-- Work instructions --
Omit the pictures and output exactly the lines from the start of the entries through the line containing "96 h (2020121500-2020121900)</option>".

-- Records for processing --
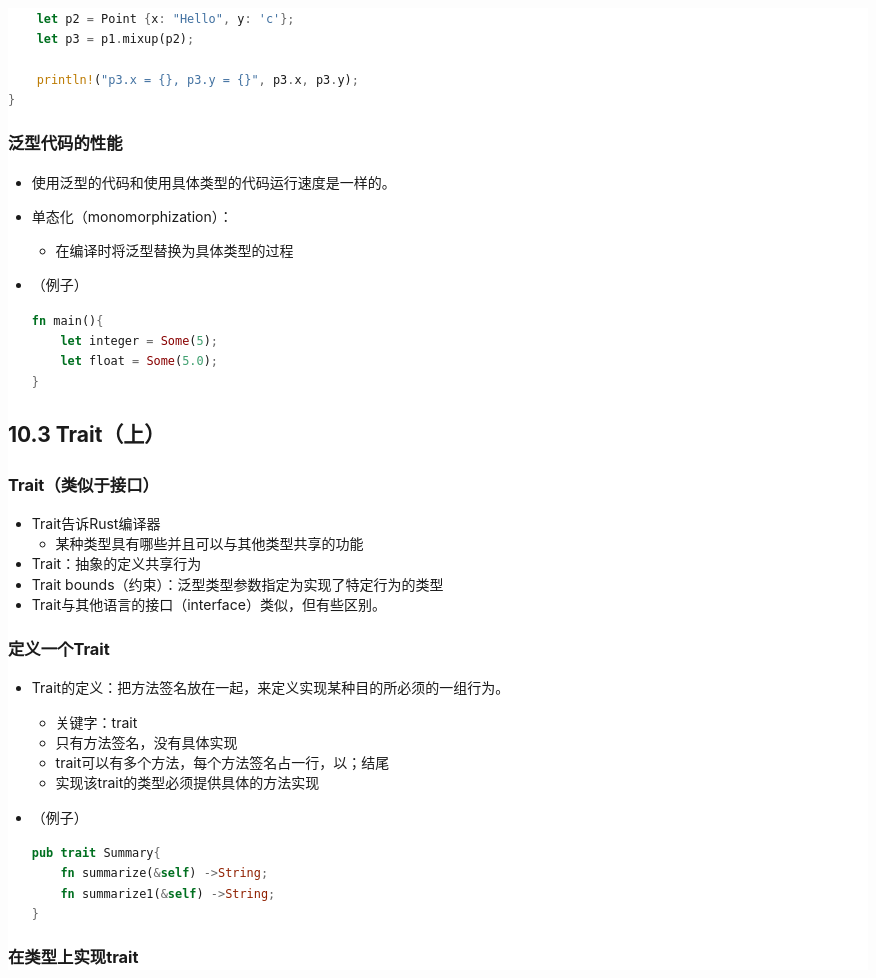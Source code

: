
   ```rust
      let p2 = Point {x: "Hello", y: 'c'};
      let p3 = p1.mixup(p2);
      
      println!("p3.x = {}, p3.y = {}", p3.x, p3.y);
  }
  ```

  

### 泛型代码的性能

* 使用泛型的代码和使用具体类型的代码运行速度是一样的。

* 单态化（monomorphization）：

  * 在编译时将泛型替换为具体类型的过程

* （例子）

  ```rust
  fn main(){
      let integer = Some(5);
      let float = Some(5.0);
  }
  ```

  

## 10.3 Trait（上）

### Trait（类似于接口）

* Trait告诉Rust编译器
  * 某种类型具有哪些并且可以与其他类型共享的功能
* Trait：抽象的定义共享行为
* Trait bounds（约束）：泛型类型参数指定为实现了特定行为的类型
* Trait与其他语言的接口（interface）类似，但有些区别。

### 定义一个Trait

* Trait的定义：把方法签名放在一起，来定义实现某种目的所必须的一组行为。

  * 关键字：trait
  * 只有方法签名，没有具体实现
  * trait可以有多个方法，每个方法签名占一行，以；结尾
  * 实现该trait的类型必须提供具体的方法实现

* （例子）

  ```rust
  pub trait Summary{
      fn summarize(&self) ->String;
      fn summarize1(&self) ->String;
  }
  ```

### 在类型上实现trait
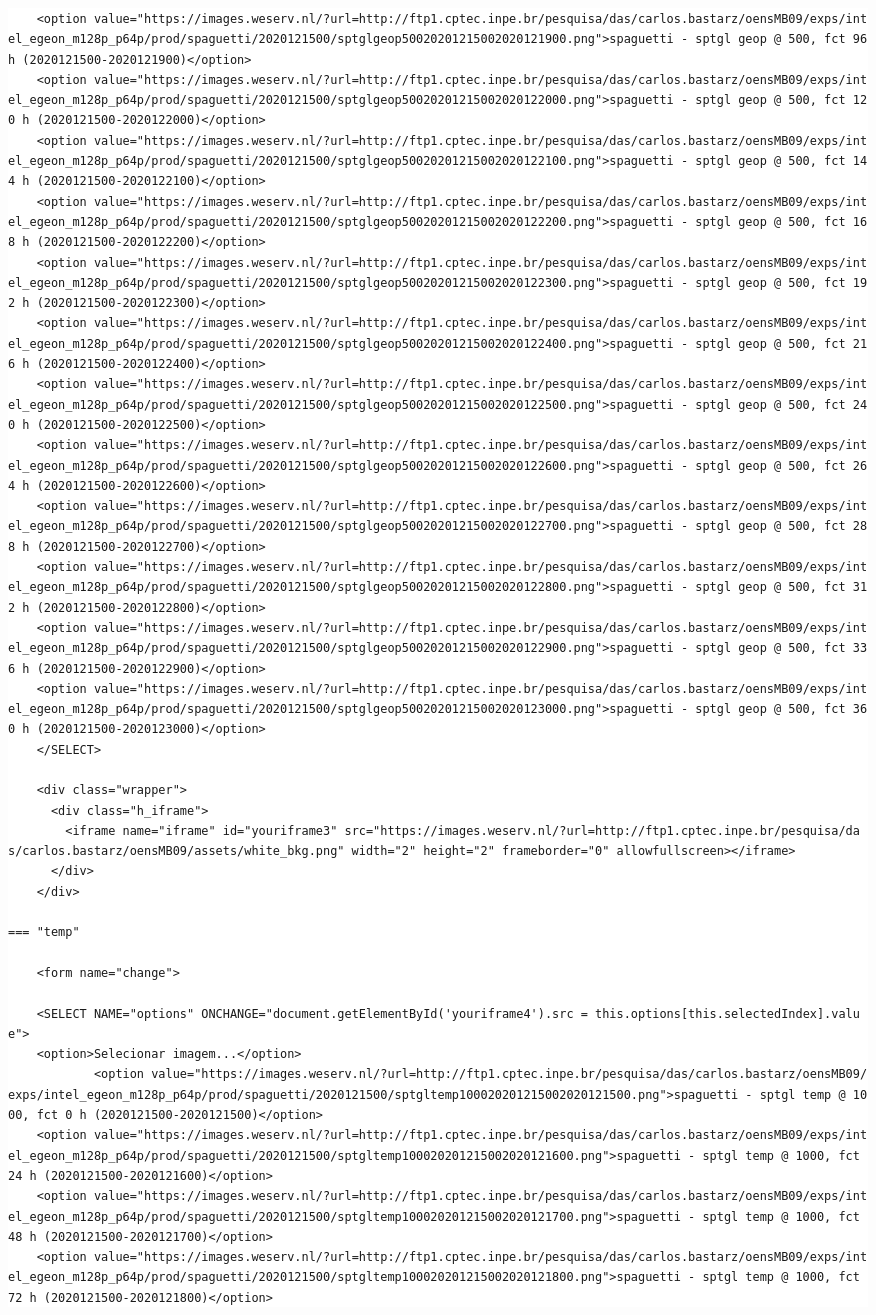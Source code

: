         <option value="https://images.weserv.nl/?url=http://ftp1.cptec.inpe.br/pesquisa/das/carlos.bastarz/oensMB09/exps/intel_egeon_m128p_p64p/prod/spaguetti/2020121500/sptglgeop50020201215002020121900.png">spaguetti - sptgl geop @ 500, fct 96 h (2020121500-2020121900)</option>
        <option value="https://images.weserv.nl/?url=http://ftp1.cptec.inpe.br/pesquisa/das/carlos.bastarz/oensMB09/exps/intel_egeon_m128p_p64p/prod/spaguetti/2020121500/sptglgeop50020201215002020122000.png">spaguetti - sptgl geop @ 500, fct 120 h (2020121500-2020122000)</option>
        <option value="https://images.weserv.nl/?url=http://ftp1.cptec.inpe.br/pesquisa/das/carlos.bastarz/oensMB09/exps/intel_egeon_m128p_p64p/prod/spaguetti/2020121500/sptglgeop50020201215002020122100.png">spaguetti - sptgl geop @ 500, fct 144 h (2020121500-2020122100)</option>
        <option value="https://images.weserv.nl/?url=http://ftp1.cptec.inpe.br/pesquisa/das/carlos.bastarz/oensMB09/exps/intel_egeon_m128p_p64p/prod/spaguetti/2020121500/sptglgeop50020201215002020122200.png">spaguetti - sptgl geop @ 500, fct 168 h (2020121500-2020122200)</option>
        <option value="https://images.weserv.nl/?url=http://ftp1.cptec.inpe.br/pesquisa/das/carlos.bastarz/oensMB09/exps/intel_egeon_m128p_p64p/prod/spaguetti/2020121500/sptglgeop50020201215002020122300.png">spaguetti - sptgl geop @ 500, fct 192 h (2020121500-2020122300)</option>
        <option value="https://images.weserv.nl/?url=http://ftp1.cptec.inpe.br/pesquisa/das/carlos.bastarz/oensMB09/exps/intel_egeon_m128p_p64p/prod/spaguetti/2020121500/sptglgeop50020201215002020122400.png">spaguetti - sptgl geop @ 500, fct 216 h (2020121500-2020122400)</option>
        <option value="https://images.weserv.nl/?url=http://ftp1.cptec.inpe.br/pesquisa/das/carlos.bastarz/oensMB09/exps/intel_egeon_m128p_p64p/prod/spaguetti/2020121500/sptglgeop50020201215002020122500.png">spaguetti - sptgl geop @ 500, fct 240 h (2020121500-2020122500)</option>
        <option value="https://images.weserv.nl/?url=http://ftp1.cptec.inpe.br/pesquisa/das/carlos.bastarz/oensMB09/exps/intel_egeon_m128p_p64p/prod/spaguetti/2020121500/sptglgeop50020201215002020122600.png">spaguetti - sptgl geop @ 500, fct 264 h (2020121500-2020122600)</option>
        <option value="https://images.weserv.nl/?url=http://ftp1.cptec.inpe.br/pesquisa/das/carlos.bastarz/oensMB09/exps/intel_egeon_m128p_p64p/prod/spaguetti/2020121500/sptglgeop50020201215002020122700.png">spaguetti - sptgl geop @ 500, fct 288 h (2020121500-2020122700)</option>
        <option value="https://images.weserv.nl/?url=http://ftp1.cptec.inpe.br/pesquisa/das/carlos.bastarz/oensMB09/exps/intel_egeon_m128p_p64p/prod/spaguetti/2020121500/sptglgeop50020201215002020122800.png">spaguetti - sptgl geop @ 500, fct 312 h (2020121500-2020122800)</option>
        <option value="https://images.weserv.nl/?url=http://ftp1.cptec.inpe.br/pesquisa/das/carlos.bastarz/oensMB09/exps/intel_egeon_m128p_p64p/prod/spaguetti/2020121500/sptglgeop50020201215002020122900.png">spaguetti - sptgl geop @ 500, fct 336 h (2020121500-2020122900)</option>
        <option value="https://images.weserv.nl/?url=http://ftp1.cptec.inpe.br/pesquisa/das/carlos.bastarz/oensMB09/exps/intel_egeon_m128p_p64p/prod/spaguetti/2020121500/sptglgeop50020201215002020123000.png">spaguetti - sptgl geop @ 500, fct 360 h (2020121500-2020123000)</option>
        </SELECT>
        
        <div class="wrapper">
          <div class="h_iframe">
            <iframe name="iframe" id="youriframe3" src="https://images.weserv.nl/?url=http://ftp1.cptec.inpe.br/pesquisa/das/carlos.bastarz/oensMB09/assets/white_bkg.png" width="2" height="2" frameborder="0" allowfullscreen></iframe>
          </div>
        </div>
    
    === "temp"
    
        <form name="change">
        
        <SELECT NAME="options" ONCHANGE="document.getElementById('youriframe4').src = this.options[this.selectedIndex].value">
        <option>Selecionar imagem...</option>
                <option value="https://images.weserv.nl/?url=http://ftp1.cptec.inpe.br/pesquisa/das/carlos.bastarz/oensMB09/exps/intel_egeon_m128p_p64p/prod/spaguetti/2020121500/sptgltemp100020201215002020121500.png">spaguetti - sptgl temp @ 1000, fct 0 h (2020121500-2020121500)</option>
        <option value="https://images.weserv.nl/?url=http://ftp1.cptec.inpe.br/pesquisa/das/carlos.bastarz/oensMB09/exps/intel_egeon_m128p_p64p/prod/spaguetti/2020121500/sptgltemp100020201215002020121600.png">spaguetti - sptgl temp @ 1000, fct 24 h (2020121500-2020121600)</option>
        <option value="https://images.weserv.nl/?url=http://ftp1.cptec.inpe.br/pesquisa/das/carlos.bastarz/oensMB09/exps/intel_egeon_m128p_p64p/prod/spaguetti/2020121500/sptgltemp100020201215002020121700.png">spaguetti - sptgl temp @ 1000, fct 48 h (2020121500-2020121700)</option>
        <option value="https://images.weserv.nl/?url=http://ftp1.cptec.inpe.br/pesquisa/das/carlos.bastarz/oensMB09/exps/intel_egeon_m128p_p64p/prod/spaguetti/2020121500/sptgltemp100020201215002020121800.png">spaguetti - sptgl temp @ 1000, fct 72 h (2020121500-2020121800)</option>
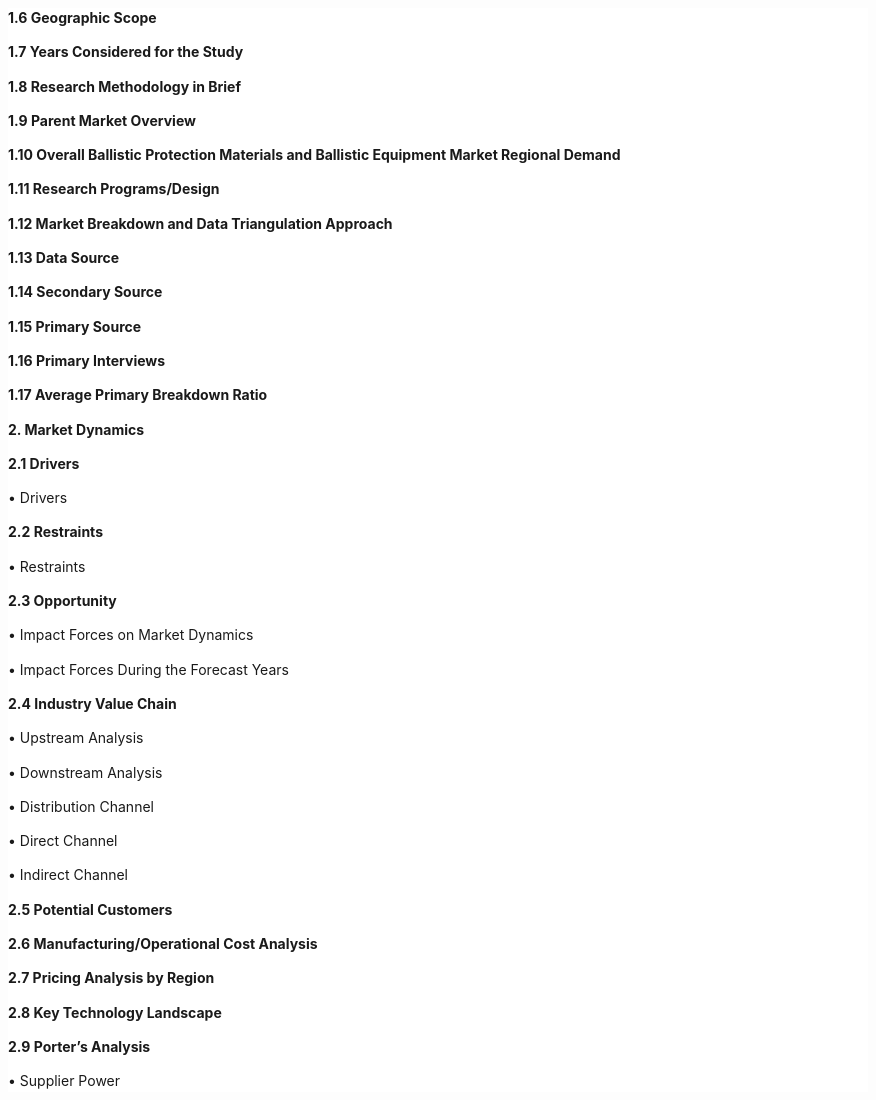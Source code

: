 <strong>1.6 Geographic Scope</strong>

<strong>1.7 Years Considered for the Study</strong>

<strong>1.8 Research Methodology in Brief</strong>

<strong>1.9 Parent Market Overview</strong>

<strong>1.10 Overall Ballistic Protection Materials and Ballistic Equipment Market Regional Demand</strong>

<strong>1.11 Research Programs/Design</strong>

<strong>1.12 Market Breakdown and Data Triangulation Approach</strong>

<strong>1.13 Data Source</strong>

<strong>1.14 Secondary Source</strong>

<strong>1.15 Primary Source</strong>

<strong>1.16 Primary Interviews</strong>

<strong>1.17 Average Primary Breakdown Ratio</strong>

<strong>2. Market Dynamics</strong>

<strong>2.1 Drivers</strong>

• Drivers

<strong>2.2 Restraints</strong>

• Restraints

<strong>2.3 Opportunity</strong>

• Impact Forces on Market Dynamics

• Impact Forces During the Forecast Years

<strong>2.4 Industry Value Chain</strong>

• Upstream Analysis

• Downstream Analysis

• Distribution Channel

• Direct Channel

• Indirect Channel

<strong>2.5 Potential Customers</strong>

<strong>2.6 Manufacturing/Operational Cost Analysis</strong>

<strong>2.7 Pricing Analysis by Region</strong>

<strong>2.8 Key Technology Landscape</strong>

<strong>2.9 Porter’s Analysis</strong>

• Supplier Power
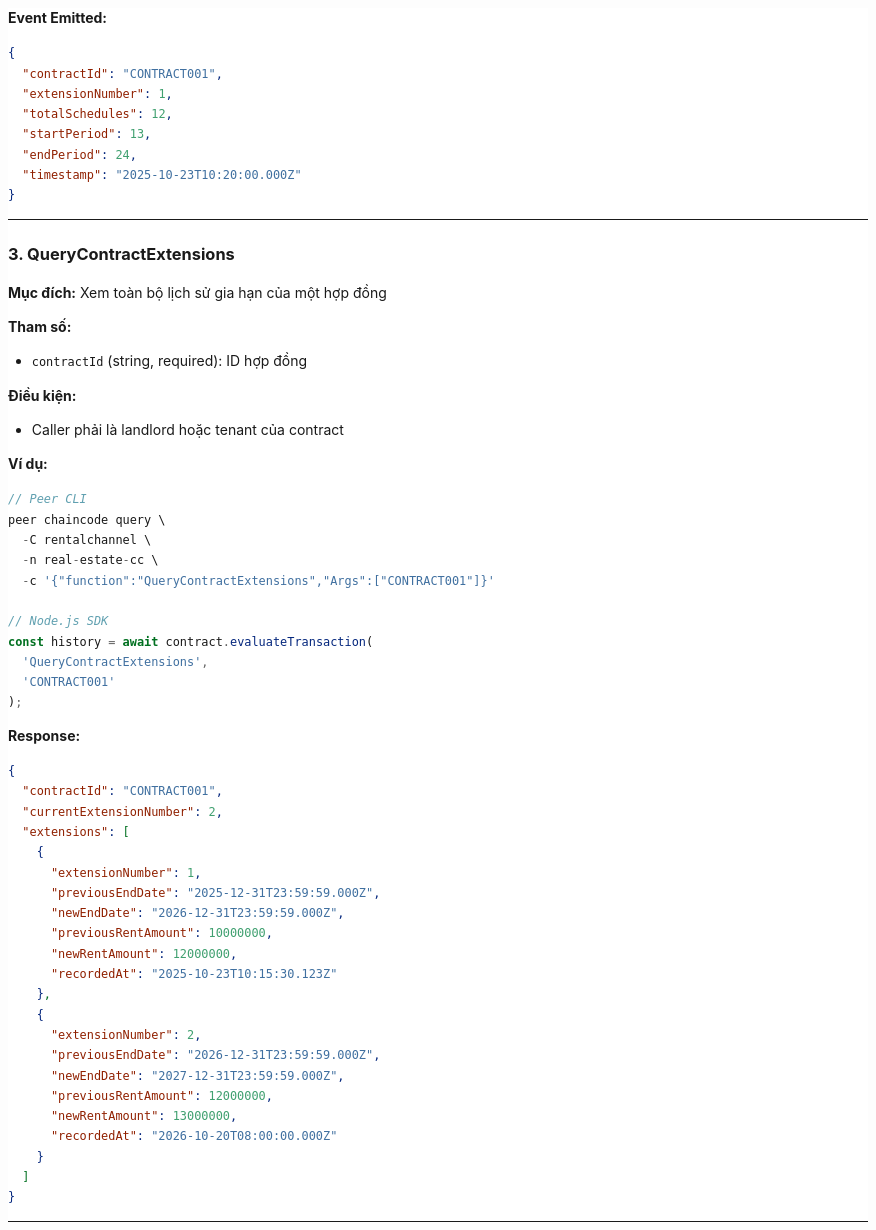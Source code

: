 **Event Emitted:**
```json
{
  "contractId": "CONTRACT001",
  "extensionNumber": 1,
  "totalSchedules": 12,
  "startPeriod": 13,
  "endPeriod": 24,
  "timestamp": "2025-10-23T10:20:00.000Z"
}
```

---

### 3. QueryContractExtensions

**Mục đích:** Xem toàn bộ lịch sử gia hạn của một hợp đồng

**Tham số:**
- `contractId` (string, required): ID hợp đồng

**Điều kiện:**
- Caller phải là landlord hoặc tenant của contract

**Ví dụ:**

```javascript
// Peer CLI
peer chaincode query \
  -C rentalchannel \
  -n real-estate-cc \
  -c '{"function":"QueryContractExtensions","Args":["CONTRACT001"]}'

// Node.js SDK
const history = await contract.evaluateTransaction(
  'QueryContractExtensions',
  'CONTRACT001'
);
```

**Response:**
```json
{
  "contractId": "CONTRACT001",
  "currentExtensionNumber": 2,
  "extensions": [
    {
      "extensionNumber": 1,
      "previousEndDate": "2025-12-31T23:59:59.000Z",
      "newEndDate": "2026-12-31T23:59:59.000Z",
      "previousRentAmount": 10000000,
      "newRentAmount": 12000000,
      "recordedAt": "2025-10-23T10:15:30.123Z"
    },
    {
      "extensionNumber": 2,
      "previousEndDate": "2026-12-31T23:59:59.000Z",
      "newEndDate": "2027-12-31T23:59:59.000Z",
      "previousRentAmount": 12000000,
      "newRentAmount": 13000000,
      "recordedAt": "2026-10-20T08:00:00.000Z"
    }
  ]
}
```

---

-- Finished task --
Source code

:
   ```rust
      let p2 = Point {x: "Hello", y: 'c'};
      let p3 = p1.mixup(p2);
      
      println!("p3.x = {}, p3.y = {}", p3.x, p3.y);
  }
  ```

  

### 泛型代码的性能

* 使用泛型的代码和使用具体类型的代码运行速度是一样的。

* 单态化（monomorphization）：

  * 在编译时将泛型替换为具体类型的过程

* （例子）

  ```rust
  fn main(){
      let integer = Some(5);
      let float = Some(5.0);
  }
  ```

  

## 10.3 Trait（上）

### Trait（类似于接口）

* Trait告诉Rust编译器
  * 某种类型具有哪些并且可以与其他类型共享的功能
* Trait：抽象的定义共享行为
* Trait bounds（约束）：泛型类型参数指定为实现了特定行为的类型
* Trait与其他语言的接口（interface）类似，但有些区别。

### 定义一个Trait

* Trait的定义：把方法签名放在一起，来定义实现某种目的所必须的一组行为。

  * 关键字：trait
  * 只有方法签名，没有具体实现
  * trait可以有多个方法，每个方法签名占一行，以；结尾
  * 实现该trait的类型必须提供具体的方法实现

* （例子）

  ```rust
  pub trait Summary{
      fn summarize(&self) ->String;
      fn summarize1(&self) ->String;
  }
  ```

### 在类型上实现trait
Source code

:         <option value="https://images.weserv.nl/?url=http://ftp1.cptec.inpe.br/pesquisa/das/carlos.bastarz/oensMB09/exps/intel_egeon_m128p_p64p/prod/spaguetti/2020121500/sptglgeop50020201215002020121900.png">spaguetti - sptgl geop @ 500, fct 96 h (2020121500-2020121900)</option>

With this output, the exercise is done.